Click here to monitor SSC
  • Av rating:
  • Total votes: 163
  • Total comments: 10
Robert Sheldon

The EXCEPT and INTERSECT Operators in SQL Server

28 February 2011

The UNION,  EXCEPT and INTERSECT operators of SQL enable you to combine more than one SELECT statement  to form a single result set. The UNION operator returns all rows. The INTERSECT operator returns all rows that are in both result sets. The EXCEPT operator returns the rows that are only in the first result set but not in the second. Simple? Rob Sheldon explains all, with plenty of examples.

Quite often, you’re faced with the task of comparing two or more tables, or query results, to determine which information is the same and which isn't. One of the most common approaches to doing such a comparison is to use the UNION or UNION ALL operator to combine the relevant columns of the results that you want to compare. As long as you adhere to the restrictions placed on either of those operators, you can combine data sets whether they come from different databases or even different servers. With the UNION operator, you end up with a result containing every distinct row from the two results combined. However, it becomes more difficult to use UNION to return only the common data that is held in both results, or the different data that exists in one table but not the other(s). To get the results you need, you must use UNION ALL with a GROUP BY clause, though the logic isn’t always obvious on how to do this. And it isn’t any easier to use a JOIN operator to get the result you want. .

Enter the INTERSECT and EXCEPT operators. Beginning with SQL Server 2005, you can use these operators to combine queries and get the results you need. For instance, you can use the INTERSECT operator to return only values that match within both data sets, as shown in the following illustration .

The illustration shows how the INTERSECT operator returns data that is common to both results set; the common data is represented by the area where the two circles intersect. The illustration also shows how the EXCEPT operator works; only data that exists in one of the data sets outside the intersecting area is returned. For instance, if Set A is specified to the left of the EXCEPT operator, only values that are not in Set B are returned. In the illustration above, that would be the data in the left circle, outside the section where the two data sets intersect. The following bullets sum up which operator to use to return different combinations of data:

  • To return the data in Set A that doesn’t overlap with B, use A EXCEPT B.
  • To return only the data that overlaps in the two sets, use A INTERSECT B.
  • To return the data in Set B that doesn’t overlap with A, use B EXCEPT A.
  • To return the data in all three areas without duplicates, use A UNION B.
  • To return the data in all three areas, including duplicates, use A UNION ALL B.
  • To return the data in the non-overlapping areas of both sets, use (A UNION B) except (A INTERSECT B), or perhaps (A EXCEPT B) UNION (B EXCEPT A)

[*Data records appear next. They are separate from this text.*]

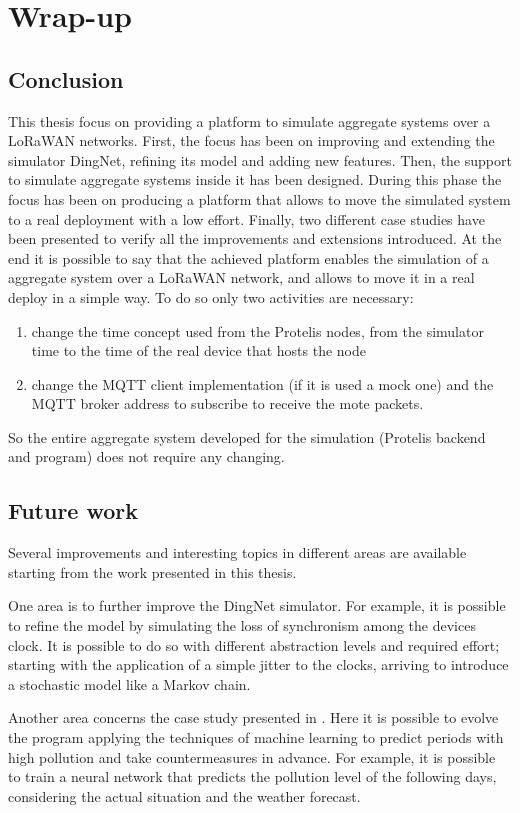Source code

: \chapter{Wrap-up}
\label{chap:conclusions}
\section{Conclusion} 
This thesis focus on providing a platform to simulate aggregate systems over a LoRaWAN networks.
First, the focus has been on improving and extending the simulator DingNet, refining its model and adding new features.
Then, the support to simulate aggregate systems inside it has been designed. 
During this phase the focus has been on producing a platform that allows to move the simulated system to a real deployment with a low effort.
Finally, two different case studies have been presented to verify all the improvements and extensions introduced.
At the end it is possible to say that the achieved platform enables the simulation of a aggregate system over a LoRaWAN network, and allows to move it in a real deploy in a simple way. 
To do so only two activities are necessary:
\begin{enumerate}
    \item change the time concept used from the Protelis nodes, from the simulator time to the time of the real device that hosts the node
    \item change the MQTT client implementation (if it is used a mock one) and the MQTT broker address to subscribe to receive the mote packets.
\end{enumerate}
 So the entire aggregate system developed for the simulation (Protelis backend and program) does not require any changing.

\section{Future work}
Several improvements and interesting topics in different areas are available starting from the work presented in this thesis.

One area is to further improve the DingNet simulator. 
For example, it is possible to refine the model by simulating the loss of synchronism among the devices clock. 
It is possible to do so with different abstraction levels and required effort; starting with the application of a simple jitter to the clocks, arriving to introduce a stochastic model like a Markov chain.

Another area concerns the case study presented in . 
Here it is possible to evolve the program applying the techniques of machine learning to predict periods with high pollution and take countermeasures in advance. 
For example, it is possible to train a neural network that predicts the pollution level of the following days, considering the actual situation and the weather forecast.

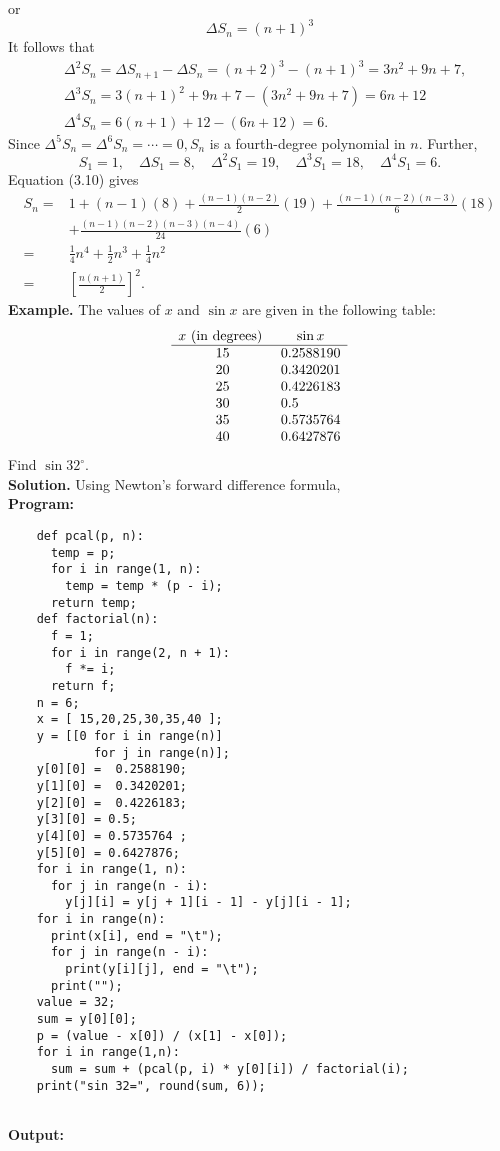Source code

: \documentclass[12pt,a4paper,oneside]{book}
\begin{document}
or
$$
\Delta S_n=(n+1)^3
$$
It follows that
$$
\begin{aligned}
	& \Delta^2 S_n=\Delta S_{n+1}-\Delta S_n=(n+2)^3-(n+1)^3=3 n^2+9 n+7, \\
	& \Delta^3 S_n=3(n+1)^2+9 n+7-\left(3 n^2+9 n+7\right)=6 n+12 \\
	& \Delta^4 S_n=6(n+1)+12-(6 n+12)=6 .
\end{aligned}
$$
Since $\Delta^5 S_n=\Delta^6 S_n=\cdots=0, S_n$ is a fourth-degree polynomial in $n$.
Further,
$$
S_1=1, \quad \Delta S_1=8, \quad \Delta^2 S_1=19, \quad \Delta^3 S_1=18, \quad \Delta^4 S_1=6 .
$$
Equation (3.10) gives
$$
\begin{aligned}
	S_n= & 1+(n-1)(8)+\frac{(n-1)(n-2)}{2}(19)+\frac{(n-1)(n-2)(n-3)}{6}(18) \\
	& +\frac{(n-1)(n-2)(n-3)(n-4)}{24}(6) \\[0.3cm]
	= & \frac{1}{4} n^4+\frac{1}{2} n^3+\frac{1}{4} n^2 \\[0.3cm]
	= & {\left[\frac{n(n+1)}{2}\right]^2 . }
\end{aligned}
$$
\noindent\textbf{Example.}
The values of $x$ and $\sin x$ are given in the following table:
$$
\begin{array}{cl}
	x \text { (in degrees) } & \multicolumn{1}{c}{\sin x} \\
	\hline 15 & 0.2588190 \\
	20 & 0.3420201 \\
	25 & 0.4226183 \\
	30 & 0.5 \\
	35 & 0.5735764 \\
	40 & 0.6427876
\end{array}
$$
Find $\sin 32^\circ$.\\
\textbf{Solution.}
Using Newton's forward difference formula,\\
\textbf{Program:}
\begin{lstlisting}
	def pcal(p, n):
	  temp = p;
	  for i in range(1, n):
	    temp = temp * (p - i);
	  return temp;
	def factorial(n):
	  f = 1;
	  for i in range(2, n + 1):
	    f *= i;
	  return f;
	n = 6;
	x = [ 15,20,25,30,35,40 ];
	y = [[0 for i in range(n)]
	        for j in range(n)];
	y[0][0] =  0.2588190;
	y[1][0] =  0.3420201;
	y[2][0] =  0.4226183;
	y[3][0] = 0.5;
	y[4][0] = 0.5735764 ;
	y[5][0] = 0.6427876;
	for i in range(1, n):
	  for j in range(n - i):
	    y[j][i] = y[j + 1][i - 1] - y[j][i - 1];
	for i in range(n):
	  print(x[i], end = "\t");
	  for j in range(n - i):
	    print(y[i][j], end = "\t");
	  print("");
	value = 32;
	sum = y[0][0];
	p = (value - x[0]) / (x[1] - x[0]);
	for i in range(1,n):
	  sum = sum + (pcal(p, i) * y[0][i]) / factorial(i);
	print("sin 32=", round(sum, 6));
	
\end{lstlisting}
\textbf{Output:}
\end{document}

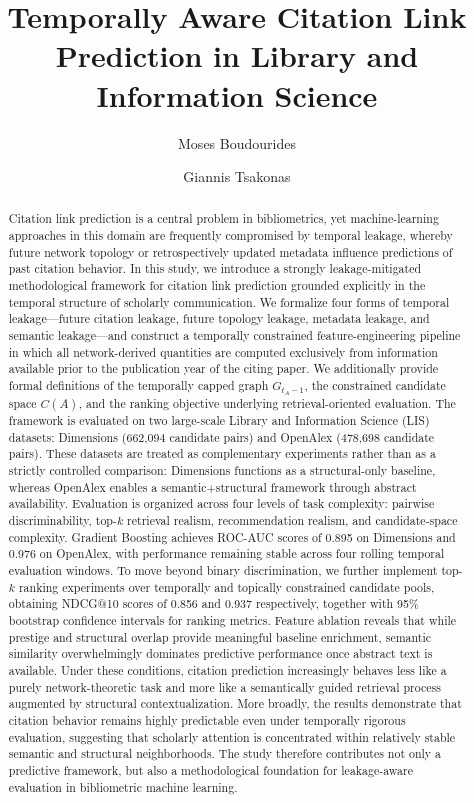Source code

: \documentclass[11pt,a4paper]{article}
\title{Temporally Aware Citation Link Prediction in Library and Information Science}
\author[1]{Moses Boudourides}
\author[2]{Giannis Tsakonas}
\affil[1]{School of Professional Studies, Northwestern University, Evanston, IL, USA%
\authorcr\texttt{Moses.Boudourides@northwestern.edu}}
\affil[2]{Library \& Information Center, University of Patras, Greece%
\authorcr\texttt{gtsak@upatras.gr}}
\date{}
\begin{document}
\maketitle

\begin{abstract}
Citation link prediction is a central problem in bibliometrics, yet machine-learning approaches in this domain are frequently compromised by temporal leakage, whereby future network topology or retrospectively updated metadata influence predictions of past citation behavior. In this study, we introduce a strongly leakage-mitigated methodological framework for citation link prediction grounded explicitly in the temporal structure of scholarly communication. We formalize four forms of temporal leakage---future citation leakage, future topology leakage, metadata leakage, and semantic leakage---and construct a temporally constrained feature-engineering pipeline in which all network-derived quantities are computed exclusively from information available prior to the publication year of the citing paper. We additionally provide formal definitions of the temporally capped graph \(G_{t_A-1}\), the constrained candidate space \(C(A)\), and the ranking objective underlying retrieval-oriented evaluation. The framework is evaluated on two large-scale Library and Information Science (LIS) datasets: Dimensions (662,094 candidate pairs) and OpenAlex (478,698 candidate pairs). These datasets are treated as complementary experiments rather than as a strictly controlled comparison: Dimensions functions as a structural-only baseline, whereas OpenAlex enables a semantic+structural framework through abstract availability. Evaluation is organized across four levels of task complexity: pairwise discriminability, top-\(k\) retrieval realism, recommendation realism, and candidate-space complexity. Gradient Boosting achieves ROC-AUC scores of 0.895 on Dimensions and 0.976 on OpenAlex, with performance remaining stable across four rolling temporal evaluation windows. To move beyond binary discrimination, we further implement top-\(k\) ranking experiments over temporally and topically constrained candidate pools, obtaining NDCG@10 scores of 0.856 and 0.937 respectively, together with 95\% bootstrap confidence intervals for ranking metrics. Feature ablation reveals that while prestige and structural overlap provide meaningful baseline enrichment, semantic similarity overwhelmingly dominates predictive performance once abstract text is available. Under these conditions, citation prediction increasingly behaves less like a purely network-theoretic task and more like a semantically guided retrieval process augmented by structural contextualization. More broadly, the results demonstrate that citation behavior remains highly predictable even under temporally rigorous evaluation, suggesting that scholarly attention is concentrated within relatively stable semantic and structural neighborhoods. The study therefore contributes not only a predictive framework, but also a methodological foundation for leakage-aware evaluation in bibliometric machine learning.
\end{abstract}
\end{document}
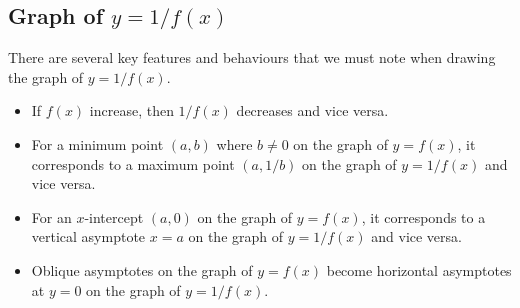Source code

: \subsection{Graph of \texorpdfstring{$y = 1/f(x)$}{y = 1/f(x)}}

There are several key features and behaviours that we must note when drawing the graph of $y = 1/f(x)$.

\begin{itemize}
    \item If $f(x)$ increase, then $1/f(x)$ decreases and vice versa.
    \item For a minimum point $(a,b)$ where $b \neq 0$ on the graph of $y = f(x)$, it corresponds to a maximum point $(a, 1/b)$ on the graph of $y = 1/f(x)$ and vice versa.
    \item For an $x$-intercept $(a, 0)$ on the graph of $y = f(x)$, it corresponds to a vertical asymptote $x = a$ on the graph of $y = 1/f(x)$ and vice versa.
    \item Oblique asymptotes on the graph of $y = f(x)$ become horizontal asymptotes at $y = 0$ on the graph of $y = 1/f(x)$.
\end{itemize}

The differences between the INTERSECT and EXCEPT operators and how to use each of them will become clearer as we work through the examples in the article. Just to give you a basic idea of how they work, we’ll start with a rather unrealistic example. To demonstrate those, however, we must first create two test views (using SQL Server 2005–compatible syntax). The first view contains a single column that describes what you might have had for lunch:

CREATE VIEW Lunch

AS

  SELECT 'Beer' AS item

  UNION SELECT 'Olives'

  UNION SELECT 'Bread'

  UNION SELECT 'Salami'

  UNION SELECT 'Calamari'

  UNION SELECT 'Coffee';

GO

The second view also contains a single column and describes what you might have had for dinner:

CREATE VIEW Dinner

AS

  SELECT 'Wine' AS item

  UNION SELECT 'Olives'

  UNION SELECT 'Bread'

  UNION SELECT 'Steak'

  UNION SELECT 'Aubergines'

  UNION SELECT 'Salad'

  UNION SELECT 'Coffee'

  UNION SELECT 'Apple';

GO

Now we can use these two views to demonstrate how to use the UNION, INTERSECT, and EXCEPT operators. I’ve also included a couple examples that use the JOIN operator to demonstrate the differences.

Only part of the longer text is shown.